Ioan Petcu

Personal information
- Date of birth: 1 May 1959 (age 67)
- Place of birth: Hunedoara, Romania
- Position: Midfielder

Youth career
- 1973–1976: Corvinul Hunedoara

Senior career*
- Years: Team / Apps / (Gls)
- 1976–1990: Corvinul Hunedoara / 385 / (146)
- 1990–1991: APEP Pelendriou
- 1991–1992: Diósgyőr / 28 / (5)
- 1992–1994: Corvinul Hunedoara
- Total:  / 413 / (151)

International career
- 1982–1986: Romania / 2 / (0)

Managerial career
- 1995: Corvinul Hunedoara
- 1999–2000: Cetate Deva
- Aurul Certej
- 2004: Aurul Brad
- 2004–2005: Unirea Sânnicolau Mare
- 2005–2006: Corvinul 2005 Hunedoara
- 2006–2008: Unirea Sânnicolau Mare
- 2008: Corvinul 2005 Hunedoara
- 2009: Bihor Oradea
- 2010–2011: FC Hunedoara
- 2012: Mureșul Deva (assistant)
- 2018–2019: Cetate Deva
- 2021–2023: Aurul Brad

= Ioan Petcu =

Romanian footballer and manager

Ioan Petcu (born 1 May 1959) is a Romanian footballer manager and former player who played as a midfielder.

==Club career==
Petcu was born on 1 May 1959 in Hunedoara, Romania. When he was aged 14, his football talent was noticed by coach Dumitru Pătrașcu who brought him to Corvinul Hunedoara. On 2 April 1977, he made his Divizia A debut, playing in Corvinul's 2–1 home win against Steaua București. In 1979 the team was relegated but Petcu stayed with the club, helping it get promoted back to the first league after one season under the guidance of coach Mircea Lucescu. Afterwards he helped Corvinul finish third in the 1981–82 Divizia A season. Then he appeared in four games in the 1982–83 UEFA Cup as they got past Grazer AK in the first round, being eliminated in the following one by FK Sarajevo, Petcu scoring a goal against the latter with a lob after an assist from Florea Dumitrache. In the 1985–86 season as coach Ion Ionescu promoted an offensive style of play, Petcu managed to score a personal record of 20 goals. On 5 June 1990, he made his last Divizia A appearance in a 2–0 home victory against Universitatea Craiova, totaling 363 matches with 135 goals in the competition, all of them for Corvinul.
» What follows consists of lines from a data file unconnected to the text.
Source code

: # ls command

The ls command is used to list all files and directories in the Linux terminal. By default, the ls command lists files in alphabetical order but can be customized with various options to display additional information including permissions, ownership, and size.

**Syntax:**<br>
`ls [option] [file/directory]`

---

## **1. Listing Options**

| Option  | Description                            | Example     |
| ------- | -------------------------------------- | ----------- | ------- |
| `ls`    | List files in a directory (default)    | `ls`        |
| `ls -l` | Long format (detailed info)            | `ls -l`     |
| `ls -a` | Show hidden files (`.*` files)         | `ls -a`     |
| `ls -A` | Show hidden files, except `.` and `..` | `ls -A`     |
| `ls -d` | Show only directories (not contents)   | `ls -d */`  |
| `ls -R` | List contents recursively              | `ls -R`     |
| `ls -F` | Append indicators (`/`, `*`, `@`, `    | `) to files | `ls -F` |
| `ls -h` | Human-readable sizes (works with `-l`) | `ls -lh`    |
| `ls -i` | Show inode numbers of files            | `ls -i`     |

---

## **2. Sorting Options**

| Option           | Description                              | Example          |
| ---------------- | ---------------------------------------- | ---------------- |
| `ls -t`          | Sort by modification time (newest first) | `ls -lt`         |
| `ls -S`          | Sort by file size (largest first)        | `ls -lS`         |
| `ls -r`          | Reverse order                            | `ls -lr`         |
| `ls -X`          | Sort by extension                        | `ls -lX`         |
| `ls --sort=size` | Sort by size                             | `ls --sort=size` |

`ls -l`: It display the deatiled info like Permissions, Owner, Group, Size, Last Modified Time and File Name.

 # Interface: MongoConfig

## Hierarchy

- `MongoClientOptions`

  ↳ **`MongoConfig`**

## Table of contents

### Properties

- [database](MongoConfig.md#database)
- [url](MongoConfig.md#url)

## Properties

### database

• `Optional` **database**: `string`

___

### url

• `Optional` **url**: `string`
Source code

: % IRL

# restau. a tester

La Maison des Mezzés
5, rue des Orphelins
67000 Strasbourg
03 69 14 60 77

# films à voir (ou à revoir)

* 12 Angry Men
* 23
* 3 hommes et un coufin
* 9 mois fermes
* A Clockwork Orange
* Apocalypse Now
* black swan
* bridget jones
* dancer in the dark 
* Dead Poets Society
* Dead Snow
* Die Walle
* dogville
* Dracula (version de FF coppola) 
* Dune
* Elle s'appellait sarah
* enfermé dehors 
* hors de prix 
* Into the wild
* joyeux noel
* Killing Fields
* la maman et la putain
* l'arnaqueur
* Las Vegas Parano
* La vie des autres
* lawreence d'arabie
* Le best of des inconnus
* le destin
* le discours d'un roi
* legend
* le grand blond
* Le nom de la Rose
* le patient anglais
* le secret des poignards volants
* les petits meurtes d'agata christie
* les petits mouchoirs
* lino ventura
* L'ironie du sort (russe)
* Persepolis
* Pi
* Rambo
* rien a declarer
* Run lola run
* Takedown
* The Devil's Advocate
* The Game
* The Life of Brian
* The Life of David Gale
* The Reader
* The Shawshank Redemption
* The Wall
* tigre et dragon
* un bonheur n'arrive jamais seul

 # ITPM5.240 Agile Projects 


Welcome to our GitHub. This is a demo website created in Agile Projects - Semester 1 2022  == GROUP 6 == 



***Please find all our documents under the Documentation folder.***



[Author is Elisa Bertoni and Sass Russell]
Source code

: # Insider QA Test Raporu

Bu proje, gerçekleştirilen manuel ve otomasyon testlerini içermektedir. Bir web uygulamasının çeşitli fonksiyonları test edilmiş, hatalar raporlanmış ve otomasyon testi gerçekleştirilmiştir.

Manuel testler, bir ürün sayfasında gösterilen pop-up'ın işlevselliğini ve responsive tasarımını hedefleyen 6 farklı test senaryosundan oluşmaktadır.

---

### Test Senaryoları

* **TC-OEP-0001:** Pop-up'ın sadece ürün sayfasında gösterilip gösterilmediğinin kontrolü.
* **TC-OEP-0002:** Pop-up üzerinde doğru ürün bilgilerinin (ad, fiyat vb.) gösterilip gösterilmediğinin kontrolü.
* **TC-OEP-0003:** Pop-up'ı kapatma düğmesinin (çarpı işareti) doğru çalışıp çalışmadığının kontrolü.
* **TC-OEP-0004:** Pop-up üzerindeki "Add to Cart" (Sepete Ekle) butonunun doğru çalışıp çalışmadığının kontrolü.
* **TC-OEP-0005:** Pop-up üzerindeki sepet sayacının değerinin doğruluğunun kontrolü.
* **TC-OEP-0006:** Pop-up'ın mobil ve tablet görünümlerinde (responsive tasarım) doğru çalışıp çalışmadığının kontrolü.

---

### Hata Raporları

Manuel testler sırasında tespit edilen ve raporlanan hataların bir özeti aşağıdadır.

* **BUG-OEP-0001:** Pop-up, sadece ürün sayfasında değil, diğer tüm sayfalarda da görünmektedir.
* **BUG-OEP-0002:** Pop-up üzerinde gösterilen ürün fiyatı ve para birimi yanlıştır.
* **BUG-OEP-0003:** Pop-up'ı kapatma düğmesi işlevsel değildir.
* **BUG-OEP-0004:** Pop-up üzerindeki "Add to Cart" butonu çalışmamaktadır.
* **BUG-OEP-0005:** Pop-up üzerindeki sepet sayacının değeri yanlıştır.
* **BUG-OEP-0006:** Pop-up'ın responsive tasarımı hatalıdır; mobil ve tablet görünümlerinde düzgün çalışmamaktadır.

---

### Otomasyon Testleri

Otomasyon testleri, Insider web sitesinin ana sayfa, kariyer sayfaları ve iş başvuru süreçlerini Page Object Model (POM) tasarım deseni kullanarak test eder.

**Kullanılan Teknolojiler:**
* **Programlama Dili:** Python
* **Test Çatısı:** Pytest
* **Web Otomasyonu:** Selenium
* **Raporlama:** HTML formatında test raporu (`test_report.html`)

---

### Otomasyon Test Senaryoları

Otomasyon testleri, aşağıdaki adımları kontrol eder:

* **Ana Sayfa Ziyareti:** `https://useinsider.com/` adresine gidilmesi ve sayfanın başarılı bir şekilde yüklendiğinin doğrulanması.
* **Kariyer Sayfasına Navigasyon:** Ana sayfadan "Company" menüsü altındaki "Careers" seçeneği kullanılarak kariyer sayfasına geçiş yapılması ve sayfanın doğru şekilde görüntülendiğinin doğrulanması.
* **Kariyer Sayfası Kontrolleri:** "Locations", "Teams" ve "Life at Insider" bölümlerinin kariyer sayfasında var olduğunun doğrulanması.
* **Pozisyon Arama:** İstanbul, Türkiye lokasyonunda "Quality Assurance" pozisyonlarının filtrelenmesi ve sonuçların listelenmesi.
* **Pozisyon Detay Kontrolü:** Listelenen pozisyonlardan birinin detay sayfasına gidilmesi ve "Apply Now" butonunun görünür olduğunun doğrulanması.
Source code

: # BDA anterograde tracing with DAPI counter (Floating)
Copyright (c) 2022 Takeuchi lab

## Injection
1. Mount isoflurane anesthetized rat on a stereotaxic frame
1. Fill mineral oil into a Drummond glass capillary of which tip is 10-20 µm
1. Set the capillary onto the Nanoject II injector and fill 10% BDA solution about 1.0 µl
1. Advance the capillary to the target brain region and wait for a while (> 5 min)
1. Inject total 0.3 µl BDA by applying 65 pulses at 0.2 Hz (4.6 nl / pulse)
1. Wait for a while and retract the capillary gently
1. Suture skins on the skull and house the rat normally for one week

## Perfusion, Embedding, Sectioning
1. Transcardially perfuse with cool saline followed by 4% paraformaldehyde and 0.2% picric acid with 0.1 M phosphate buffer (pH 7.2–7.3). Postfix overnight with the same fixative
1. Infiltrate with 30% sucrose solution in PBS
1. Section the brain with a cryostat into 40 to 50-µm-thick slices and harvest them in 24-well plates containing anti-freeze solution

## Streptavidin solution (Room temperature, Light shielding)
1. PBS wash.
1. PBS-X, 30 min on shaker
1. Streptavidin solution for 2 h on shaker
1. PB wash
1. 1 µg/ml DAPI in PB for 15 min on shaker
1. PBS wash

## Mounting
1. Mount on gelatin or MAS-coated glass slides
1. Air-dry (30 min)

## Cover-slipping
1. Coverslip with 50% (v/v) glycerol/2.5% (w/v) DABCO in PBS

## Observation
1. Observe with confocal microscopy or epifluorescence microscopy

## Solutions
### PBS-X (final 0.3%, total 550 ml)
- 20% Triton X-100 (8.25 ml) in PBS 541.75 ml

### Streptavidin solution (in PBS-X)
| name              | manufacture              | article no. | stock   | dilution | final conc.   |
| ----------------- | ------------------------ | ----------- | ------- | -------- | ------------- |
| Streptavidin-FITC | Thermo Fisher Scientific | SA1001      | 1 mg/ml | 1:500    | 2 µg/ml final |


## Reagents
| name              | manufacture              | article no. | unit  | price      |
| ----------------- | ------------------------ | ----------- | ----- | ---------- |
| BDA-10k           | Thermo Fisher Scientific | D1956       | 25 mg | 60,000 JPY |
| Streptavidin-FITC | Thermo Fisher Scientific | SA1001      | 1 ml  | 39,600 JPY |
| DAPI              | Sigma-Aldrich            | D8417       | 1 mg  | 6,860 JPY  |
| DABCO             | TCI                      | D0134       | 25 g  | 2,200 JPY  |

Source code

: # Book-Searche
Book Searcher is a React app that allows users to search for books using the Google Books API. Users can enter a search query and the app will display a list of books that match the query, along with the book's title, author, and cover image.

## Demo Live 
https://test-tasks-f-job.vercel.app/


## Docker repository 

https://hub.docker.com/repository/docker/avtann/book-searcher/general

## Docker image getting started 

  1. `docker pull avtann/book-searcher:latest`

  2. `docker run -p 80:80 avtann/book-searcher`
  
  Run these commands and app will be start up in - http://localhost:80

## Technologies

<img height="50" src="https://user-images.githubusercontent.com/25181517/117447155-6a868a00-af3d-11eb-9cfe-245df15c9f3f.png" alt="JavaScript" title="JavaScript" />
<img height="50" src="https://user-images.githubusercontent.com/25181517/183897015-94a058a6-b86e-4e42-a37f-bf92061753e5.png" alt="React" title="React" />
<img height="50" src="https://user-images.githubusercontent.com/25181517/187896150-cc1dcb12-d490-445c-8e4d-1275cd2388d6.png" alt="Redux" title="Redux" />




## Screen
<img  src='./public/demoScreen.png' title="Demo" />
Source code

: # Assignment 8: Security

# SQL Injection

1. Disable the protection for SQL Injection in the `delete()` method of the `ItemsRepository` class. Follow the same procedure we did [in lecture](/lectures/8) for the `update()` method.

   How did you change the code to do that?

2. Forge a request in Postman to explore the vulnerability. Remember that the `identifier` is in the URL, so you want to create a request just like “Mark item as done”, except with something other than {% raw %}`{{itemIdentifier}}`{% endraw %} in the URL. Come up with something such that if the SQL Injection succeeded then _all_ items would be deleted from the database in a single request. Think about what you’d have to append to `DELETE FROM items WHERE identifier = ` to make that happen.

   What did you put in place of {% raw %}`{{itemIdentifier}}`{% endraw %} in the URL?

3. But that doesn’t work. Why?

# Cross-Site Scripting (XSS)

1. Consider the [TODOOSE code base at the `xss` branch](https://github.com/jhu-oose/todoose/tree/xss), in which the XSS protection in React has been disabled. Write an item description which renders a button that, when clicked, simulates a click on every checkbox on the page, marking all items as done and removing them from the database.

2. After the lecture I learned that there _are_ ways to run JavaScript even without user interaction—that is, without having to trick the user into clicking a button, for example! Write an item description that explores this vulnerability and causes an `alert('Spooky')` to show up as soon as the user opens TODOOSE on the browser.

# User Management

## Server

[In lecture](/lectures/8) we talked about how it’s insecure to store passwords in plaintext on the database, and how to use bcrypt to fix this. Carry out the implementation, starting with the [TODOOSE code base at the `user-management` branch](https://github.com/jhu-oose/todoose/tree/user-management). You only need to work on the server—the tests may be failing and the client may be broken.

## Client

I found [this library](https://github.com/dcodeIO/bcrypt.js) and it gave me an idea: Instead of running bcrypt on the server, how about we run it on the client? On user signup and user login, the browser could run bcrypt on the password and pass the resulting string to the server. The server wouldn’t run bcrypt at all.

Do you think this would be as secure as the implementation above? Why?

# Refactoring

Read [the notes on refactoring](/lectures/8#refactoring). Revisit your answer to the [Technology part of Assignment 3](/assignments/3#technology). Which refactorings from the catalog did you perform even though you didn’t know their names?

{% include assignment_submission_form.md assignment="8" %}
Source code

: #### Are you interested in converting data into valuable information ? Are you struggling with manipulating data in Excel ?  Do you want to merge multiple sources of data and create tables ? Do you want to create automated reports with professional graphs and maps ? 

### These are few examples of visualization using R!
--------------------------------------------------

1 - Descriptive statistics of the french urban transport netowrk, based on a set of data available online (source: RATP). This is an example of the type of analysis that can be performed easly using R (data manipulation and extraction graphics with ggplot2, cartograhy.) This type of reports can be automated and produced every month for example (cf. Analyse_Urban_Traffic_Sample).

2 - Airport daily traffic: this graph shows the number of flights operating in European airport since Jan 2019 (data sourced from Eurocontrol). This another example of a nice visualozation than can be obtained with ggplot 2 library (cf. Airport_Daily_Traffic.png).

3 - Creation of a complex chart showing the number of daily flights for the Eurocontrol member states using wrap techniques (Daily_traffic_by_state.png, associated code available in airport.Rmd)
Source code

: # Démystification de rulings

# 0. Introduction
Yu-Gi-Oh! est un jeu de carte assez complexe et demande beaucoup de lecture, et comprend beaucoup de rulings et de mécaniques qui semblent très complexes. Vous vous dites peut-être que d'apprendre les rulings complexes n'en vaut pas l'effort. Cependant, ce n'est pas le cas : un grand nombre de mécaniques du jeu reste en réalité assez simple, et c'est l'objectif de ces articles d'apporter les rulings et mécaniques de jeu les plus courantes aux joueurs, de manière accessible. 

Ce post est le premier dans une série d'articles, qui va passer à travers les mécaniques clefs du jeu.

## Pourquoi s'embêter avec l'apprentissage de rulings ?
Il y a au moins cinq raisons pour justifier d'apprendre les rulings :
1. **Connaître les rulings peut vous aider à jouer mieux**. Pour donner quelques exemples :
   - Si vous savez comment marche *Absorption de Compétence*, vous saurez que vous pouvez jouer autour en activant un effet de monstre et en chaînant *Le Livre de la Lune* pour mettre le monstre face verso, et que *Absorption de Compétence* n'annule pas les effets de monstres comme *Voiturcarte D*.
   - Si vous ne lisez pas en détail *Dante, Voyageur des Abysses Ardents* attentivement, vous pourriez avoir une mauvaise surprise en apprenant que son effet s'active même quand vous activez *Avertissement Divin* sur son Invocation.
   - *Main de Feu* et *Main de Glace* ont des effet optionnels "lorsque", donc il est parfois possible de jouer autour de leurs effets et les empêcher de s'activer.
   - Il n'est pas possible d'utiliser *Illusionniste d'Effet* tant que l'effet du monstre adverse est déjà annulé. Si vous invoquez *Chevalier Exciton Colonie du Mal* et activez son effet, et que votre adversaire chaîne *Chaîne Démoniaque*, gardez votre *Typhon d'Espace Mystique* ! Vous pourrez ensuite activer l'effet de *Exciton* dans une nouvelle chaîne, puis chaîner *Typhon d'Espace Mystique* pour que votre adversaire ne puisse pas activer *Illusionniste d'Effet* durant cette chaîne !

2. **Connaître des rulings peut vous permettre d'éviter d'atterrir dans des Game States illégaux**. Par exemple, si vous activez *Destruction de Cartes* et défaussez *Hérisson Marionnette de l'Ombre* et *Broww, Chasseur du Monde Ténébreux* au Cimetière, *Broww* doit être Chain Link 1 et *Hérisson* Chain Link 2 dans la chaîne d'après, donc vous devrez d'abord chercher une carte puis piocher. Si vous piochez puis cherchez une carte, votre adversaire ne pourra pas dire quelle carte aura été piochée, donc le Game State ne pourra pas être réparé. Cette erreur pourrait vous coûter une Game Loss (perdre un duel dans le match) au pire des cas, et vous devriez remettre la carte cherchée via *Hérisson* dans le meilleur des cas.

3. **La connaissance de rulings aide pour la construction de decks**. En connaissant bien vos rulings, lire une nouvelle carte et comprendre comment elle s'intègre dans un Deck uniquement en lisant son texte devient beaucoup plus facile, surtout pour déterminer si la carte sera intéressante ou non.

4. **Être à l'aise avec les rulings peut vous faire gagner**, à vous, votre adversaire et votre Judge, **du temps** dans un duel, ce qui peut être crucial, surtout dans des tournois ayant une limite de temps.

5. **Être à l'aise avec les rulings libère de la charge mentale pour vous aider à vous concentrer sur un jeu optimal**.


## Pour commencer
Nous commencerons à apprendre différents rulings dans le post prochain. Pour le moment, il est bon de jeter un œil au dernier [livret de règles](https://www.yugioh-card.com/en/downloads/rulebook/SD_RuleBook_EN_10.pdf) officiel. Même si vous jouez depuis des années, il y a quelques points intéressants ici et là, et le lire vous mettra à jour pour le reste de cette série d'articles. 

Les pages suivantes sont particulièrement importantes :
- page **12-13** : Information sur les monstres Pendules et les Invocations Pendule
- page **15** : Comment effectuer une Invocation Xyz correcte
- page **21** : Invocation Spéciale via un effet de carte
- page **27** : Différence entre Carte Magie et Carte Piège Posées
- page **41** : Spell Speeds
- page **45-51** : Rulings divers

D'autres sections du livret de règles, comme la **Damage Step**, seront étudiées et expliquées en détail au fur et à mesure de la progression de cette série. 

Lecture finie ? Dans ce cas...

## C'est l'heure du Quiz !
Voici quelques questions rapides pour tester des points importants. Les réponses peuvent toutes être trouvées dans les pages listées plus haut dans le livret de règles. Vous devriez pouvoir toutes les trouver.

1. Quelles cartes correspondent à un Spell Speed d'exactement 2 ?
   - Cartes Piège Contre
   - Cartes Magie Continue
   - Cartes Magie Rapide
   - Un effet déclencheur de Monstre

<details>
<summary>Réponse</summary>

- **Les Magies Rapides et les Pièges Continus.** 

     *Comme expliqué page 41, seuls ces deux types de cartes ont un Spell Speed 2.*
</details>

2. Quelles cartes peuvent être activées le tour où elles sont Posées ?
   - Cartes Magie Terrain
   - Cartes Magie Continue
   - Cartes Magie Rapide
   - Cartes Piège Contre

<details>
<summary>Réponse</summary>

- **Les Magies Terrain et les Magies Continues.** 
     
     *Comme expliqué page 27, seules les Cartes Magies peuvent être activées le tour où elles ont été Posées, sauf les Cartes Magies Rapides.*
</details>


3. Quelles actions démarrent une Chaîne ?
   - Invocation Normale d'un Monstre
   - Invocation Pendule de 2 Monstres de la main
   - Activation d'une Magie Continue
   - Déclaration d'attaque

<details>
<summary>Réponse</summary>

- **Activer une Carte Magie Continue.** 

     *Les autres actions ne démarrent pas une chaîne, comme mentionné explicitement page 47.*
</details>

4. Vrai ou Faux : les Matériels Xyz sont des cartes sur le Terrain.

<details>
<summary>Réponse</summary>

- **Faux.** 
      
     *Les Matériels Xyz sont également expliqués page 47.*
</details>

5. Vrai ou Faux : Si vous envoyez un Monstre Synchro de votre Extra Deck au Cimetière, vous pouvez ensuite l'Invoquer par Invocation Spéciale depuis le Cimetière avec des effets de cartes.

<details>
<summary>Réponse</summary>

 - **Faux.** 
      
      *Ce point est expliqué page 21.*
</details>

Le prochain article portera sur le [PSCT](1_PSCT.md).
In 1990 he went to play in the Cypriot Second Division for APEP Pelendriou. After one year, he was transferred to Hungarian club, Diósgyőr where he was teammates with compatriot and former Corvinul colleague, Romulus Gabor. He made his Nemzeti Bajnokság I debut on 25 August 1991 under coach Ladislau Vlad in a 2–0 home loss to Siófok. Petcu scored his first goal for them on 20 September when he opened the score in a 2–1 away loss to BVSC. On 3 May 1992 he netted a double in a 2–0 win over Videoton. He gained a total of 28 matches and five goals in the Hungarian league, with his last appearance taking place on 20 June 1992 in a 2–0 home loss to Ferencváros.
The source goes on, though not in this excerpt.